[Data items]
__________

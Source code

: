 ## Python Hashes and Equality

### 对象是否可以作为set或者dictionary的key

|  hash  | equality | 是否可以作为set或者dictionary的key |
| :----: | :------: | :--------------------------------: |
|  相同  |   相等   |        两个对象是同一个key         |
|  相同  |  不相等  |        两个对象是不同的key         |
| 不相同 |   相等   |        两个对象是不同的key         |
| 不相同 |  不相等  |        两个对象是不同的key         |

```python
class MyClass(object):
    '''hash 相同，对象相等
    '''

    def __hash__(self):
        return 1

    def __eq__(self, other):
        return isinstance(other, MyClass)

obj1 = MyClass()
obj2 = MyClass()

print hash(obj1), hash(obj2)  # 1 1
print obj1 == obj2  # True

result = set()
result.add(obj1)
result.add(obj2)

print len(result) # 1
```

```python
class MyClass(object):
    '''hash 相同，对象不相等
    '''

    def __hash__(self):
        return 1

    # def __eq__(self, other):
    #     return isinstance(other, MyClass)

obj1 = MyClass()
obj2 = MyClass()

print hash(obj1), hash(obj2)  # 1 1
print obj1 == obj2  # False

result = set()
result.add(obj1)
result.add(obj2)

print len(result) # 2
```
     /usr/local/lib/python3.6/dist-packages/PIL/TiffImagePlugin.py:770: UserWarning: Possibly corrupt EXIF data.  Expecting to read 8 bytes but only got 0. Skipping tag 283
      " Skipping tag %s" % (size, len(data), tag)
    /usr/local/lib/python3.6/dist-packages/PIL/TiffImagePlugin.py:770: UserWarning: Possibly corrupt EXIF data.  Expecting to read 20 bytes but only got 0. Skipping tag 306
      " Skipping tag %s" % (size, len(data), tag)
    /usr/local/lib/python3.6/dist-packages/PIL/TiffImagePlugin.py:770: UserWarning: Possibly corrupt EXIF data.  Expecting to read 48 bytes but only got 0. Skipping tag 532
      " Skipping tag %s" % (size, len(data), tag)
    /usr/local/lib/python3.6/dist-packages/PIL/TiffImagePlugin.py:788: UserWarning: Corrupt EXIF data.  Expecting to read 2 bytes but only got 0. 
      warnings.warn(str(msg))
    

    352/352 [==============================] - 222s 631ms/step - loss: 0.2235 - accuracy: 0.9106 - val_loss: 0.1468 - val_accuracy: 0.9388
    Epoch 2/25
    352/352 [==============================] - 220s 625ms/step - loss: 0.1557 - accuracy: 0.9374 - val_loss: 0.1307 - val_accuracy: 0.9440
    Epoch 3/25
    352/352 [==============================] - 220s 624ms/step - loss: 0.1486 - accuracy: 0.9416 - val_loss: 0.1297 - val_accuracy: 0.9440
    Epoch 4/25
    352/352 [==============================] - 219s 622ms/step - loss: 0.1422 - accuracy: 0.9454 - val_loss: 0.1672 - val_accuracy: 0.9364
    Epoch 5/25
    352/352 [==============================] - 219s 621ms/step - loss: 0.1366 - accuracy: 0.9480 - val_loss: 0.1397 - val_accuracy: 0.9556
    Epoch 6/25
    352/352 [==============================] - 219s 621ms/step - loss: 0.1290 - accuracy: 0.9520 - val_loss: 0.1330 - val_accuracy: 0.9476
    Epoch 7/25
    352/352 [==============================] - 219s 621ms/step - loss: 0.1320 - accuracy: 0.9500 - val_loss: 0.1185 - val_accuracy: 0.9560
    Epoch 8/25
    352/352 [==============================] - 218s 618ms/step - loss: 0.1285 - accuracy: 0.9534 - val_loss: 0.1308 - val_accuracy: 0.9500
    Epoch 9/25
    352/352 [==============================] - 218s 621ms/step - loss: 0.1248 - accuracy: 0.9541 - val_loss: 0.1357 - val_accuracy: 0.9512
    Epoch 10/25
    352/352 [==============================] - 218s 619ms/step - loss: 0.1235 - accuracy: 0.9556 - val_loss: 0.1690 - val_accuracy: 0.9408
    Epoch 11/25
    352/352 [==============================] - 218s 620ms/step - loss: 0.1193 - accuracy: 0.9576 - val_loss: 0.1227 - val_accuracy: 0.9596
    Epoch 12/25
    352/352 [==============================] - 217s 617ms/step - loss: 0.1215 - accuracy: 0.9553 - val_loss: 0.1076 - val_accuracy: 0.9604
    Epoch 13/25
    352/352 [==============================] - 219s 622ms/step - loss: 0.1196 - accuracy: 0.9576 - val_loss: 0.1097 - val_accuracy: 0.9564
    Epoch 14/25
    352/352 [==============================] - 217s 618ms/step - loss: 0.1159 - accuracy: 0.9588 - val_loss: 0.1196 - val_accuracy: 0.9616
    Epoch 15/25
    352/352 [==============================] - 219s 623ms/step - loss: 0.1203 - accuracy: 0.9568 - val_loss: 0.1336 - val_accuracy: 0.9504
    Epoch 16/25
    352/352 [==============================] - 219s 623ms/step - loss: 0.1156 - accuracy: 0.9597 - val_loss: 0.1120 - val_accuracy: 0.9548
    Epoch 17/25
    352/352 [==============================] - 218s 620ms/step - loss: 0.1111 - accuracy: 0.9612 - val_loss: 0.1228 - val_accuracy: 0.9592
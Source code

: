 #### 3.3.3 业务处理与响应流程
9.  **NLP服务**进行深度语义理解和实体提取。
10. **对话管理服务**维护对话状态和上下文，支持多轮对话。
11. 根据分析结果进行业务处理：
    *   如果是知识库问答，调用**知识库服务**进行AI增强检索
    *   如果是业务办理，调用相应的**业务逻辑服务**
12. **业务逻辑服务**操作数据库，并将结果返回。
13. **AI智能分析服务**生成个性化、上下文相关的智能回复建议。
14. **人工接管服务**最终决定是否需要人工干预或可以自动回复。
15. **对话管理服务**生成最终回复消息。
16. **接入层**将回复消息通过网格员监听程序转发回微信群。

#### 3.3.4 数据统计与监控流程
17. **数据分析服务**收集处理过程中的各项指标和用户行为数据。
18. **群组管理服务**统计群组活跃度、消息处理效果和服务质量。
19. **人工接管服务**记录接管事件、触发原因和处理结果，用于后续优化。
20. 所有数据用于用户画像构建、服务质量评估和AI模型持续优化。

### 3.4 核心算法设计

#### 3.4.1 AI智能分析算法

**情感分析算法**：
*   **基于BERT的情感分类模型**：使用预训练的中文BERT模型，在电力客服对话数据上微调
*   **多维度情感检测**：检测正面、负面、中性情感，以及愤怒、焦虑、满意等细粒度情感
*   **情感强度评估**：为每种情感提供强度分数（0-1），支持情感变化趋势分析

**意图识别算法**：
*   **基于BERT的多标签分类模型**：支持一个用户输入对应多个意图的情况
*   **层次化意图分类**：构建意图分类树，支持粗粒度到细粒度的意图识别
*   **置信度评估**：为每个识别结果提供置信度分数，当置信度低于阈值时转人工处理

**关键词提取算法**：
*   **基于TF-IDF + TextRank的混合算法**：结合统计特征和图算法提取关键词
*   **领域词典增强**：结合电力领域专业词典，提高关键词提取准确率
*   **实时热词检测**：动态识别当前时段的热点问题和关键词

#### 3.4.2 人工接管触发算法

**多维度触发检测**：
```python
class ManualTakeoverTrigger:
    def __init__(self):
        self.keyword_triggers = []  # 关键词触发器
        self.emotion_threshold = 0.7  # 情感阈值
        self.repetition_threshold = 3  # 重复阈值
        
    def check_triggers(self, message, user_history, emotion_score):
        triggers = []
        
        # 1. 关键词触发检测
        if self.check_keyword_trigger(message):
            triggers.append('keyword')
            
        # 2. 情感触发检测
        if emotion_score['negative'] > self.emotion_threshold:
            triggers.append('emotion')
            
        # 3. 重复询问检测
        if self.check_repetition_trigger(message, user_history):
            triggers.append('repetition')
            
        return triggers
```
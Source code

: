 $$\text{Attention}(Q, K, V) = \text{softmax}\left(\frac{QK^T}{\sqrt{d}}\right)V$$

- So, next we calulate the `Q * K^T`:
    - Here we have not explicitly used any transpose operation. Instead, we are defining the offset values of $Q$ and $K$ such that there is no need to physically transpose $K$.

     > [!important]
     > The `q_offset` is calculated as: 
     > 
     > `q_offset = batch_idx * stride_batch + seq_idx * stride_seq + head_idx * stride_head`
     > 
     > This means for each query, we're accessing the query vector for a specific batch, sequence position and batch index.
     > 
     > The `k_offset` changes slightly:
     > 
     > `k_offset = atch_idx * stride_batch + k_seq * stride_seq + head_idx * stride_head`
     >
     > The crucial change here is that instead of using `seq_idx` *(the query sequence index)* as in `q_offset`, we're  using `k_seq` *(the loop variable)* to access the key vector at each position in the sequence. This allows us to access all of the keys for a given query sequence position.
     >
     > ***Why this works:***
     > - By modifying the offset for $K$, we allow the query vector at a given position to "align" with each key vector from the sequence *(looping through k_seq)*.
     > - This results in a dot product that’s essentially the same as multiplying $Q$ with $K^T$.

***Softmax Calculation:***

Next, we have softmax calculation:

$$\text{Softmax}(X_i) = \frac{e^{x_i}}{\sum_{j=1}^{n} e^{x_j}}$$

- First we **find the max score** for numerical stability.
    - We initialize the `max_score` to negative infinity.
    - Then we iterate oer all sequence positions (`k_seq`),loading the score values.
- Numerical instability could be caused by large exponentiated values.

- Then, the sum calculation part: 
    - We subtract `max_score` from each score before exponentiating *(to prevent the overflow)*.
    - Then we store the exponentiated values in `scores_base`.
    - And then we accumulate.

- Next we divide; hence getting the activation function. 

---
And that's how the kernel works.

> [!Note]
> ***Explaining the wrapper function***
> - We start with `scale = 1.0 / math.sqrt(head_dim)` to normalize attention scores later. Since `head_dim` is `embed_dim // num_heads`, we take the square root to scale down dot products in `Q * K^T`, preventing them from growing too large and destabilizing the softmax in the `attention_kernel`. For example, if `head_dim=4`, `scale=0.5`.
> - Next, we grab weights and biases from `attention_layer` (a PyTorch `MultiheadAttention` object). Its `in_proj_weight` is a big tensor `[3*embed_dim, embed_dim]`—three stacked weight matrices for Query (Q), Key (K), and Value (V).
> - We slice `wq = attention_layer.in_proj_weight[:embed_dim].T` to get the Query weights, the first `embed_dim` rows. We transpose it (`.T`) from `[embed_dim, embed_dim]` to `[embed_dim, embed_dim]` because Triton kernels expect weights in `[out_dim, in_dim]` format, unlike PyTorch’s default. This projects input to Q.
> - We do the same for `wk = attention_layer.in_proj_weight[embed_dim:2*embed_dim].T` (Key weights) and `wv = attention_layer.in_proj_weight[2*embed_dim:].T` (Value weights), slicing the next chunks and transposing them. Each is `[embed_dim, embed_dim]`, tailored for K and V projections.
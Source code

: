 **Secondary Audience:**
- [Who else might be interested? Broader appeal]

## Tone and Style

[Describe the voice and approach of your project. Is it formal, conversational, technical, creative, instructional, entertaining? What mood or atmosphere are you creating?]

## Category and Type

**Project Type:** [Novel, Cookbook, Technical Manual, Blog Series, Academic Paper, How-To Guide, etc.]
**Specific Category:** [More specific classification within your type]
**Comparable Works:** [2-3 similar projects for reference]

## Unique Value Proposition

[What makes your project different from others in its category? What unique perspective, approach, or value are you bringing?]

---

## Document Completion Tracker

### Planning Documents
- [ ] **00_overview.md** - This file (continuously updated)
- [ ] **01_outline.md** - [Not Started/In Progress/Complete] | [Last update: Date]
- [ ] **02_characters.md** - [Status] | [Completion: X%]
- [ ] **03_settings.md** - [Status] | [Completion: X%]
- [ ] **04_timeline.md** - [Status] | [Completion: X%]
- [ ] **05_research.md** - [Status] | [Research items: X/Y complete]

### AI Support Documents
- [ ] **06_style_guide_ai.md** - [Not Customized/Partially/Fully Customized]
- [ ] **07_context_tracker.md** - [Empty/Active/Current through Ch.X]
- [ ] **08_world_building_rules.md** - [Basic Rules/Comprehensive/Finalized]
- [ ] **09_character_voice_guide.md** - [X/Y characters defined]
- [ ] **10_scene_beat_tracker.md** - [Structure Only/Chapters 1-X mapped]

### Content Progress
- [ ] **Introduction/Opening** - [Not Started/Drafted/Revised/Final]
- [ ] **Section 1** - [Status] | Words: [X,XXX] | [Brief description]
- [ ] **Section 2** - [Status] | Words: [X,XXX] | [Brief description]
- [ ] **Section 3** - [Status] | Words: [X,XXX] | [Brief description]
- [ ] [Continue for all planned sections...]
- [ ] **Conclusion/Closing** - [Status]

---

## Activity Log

__________

» **PROBLEM TO SOLVE**: Pick out every line above that contains the word "人工接管服务" and copy it.

» **RESULT FOR THIS TASK**:
14. **人工接管服务**最终决定是否需要人工干预或可以自动回复。
19. **人工接管服务**记录接管事件、触发原因和处理结果，用于后续优化。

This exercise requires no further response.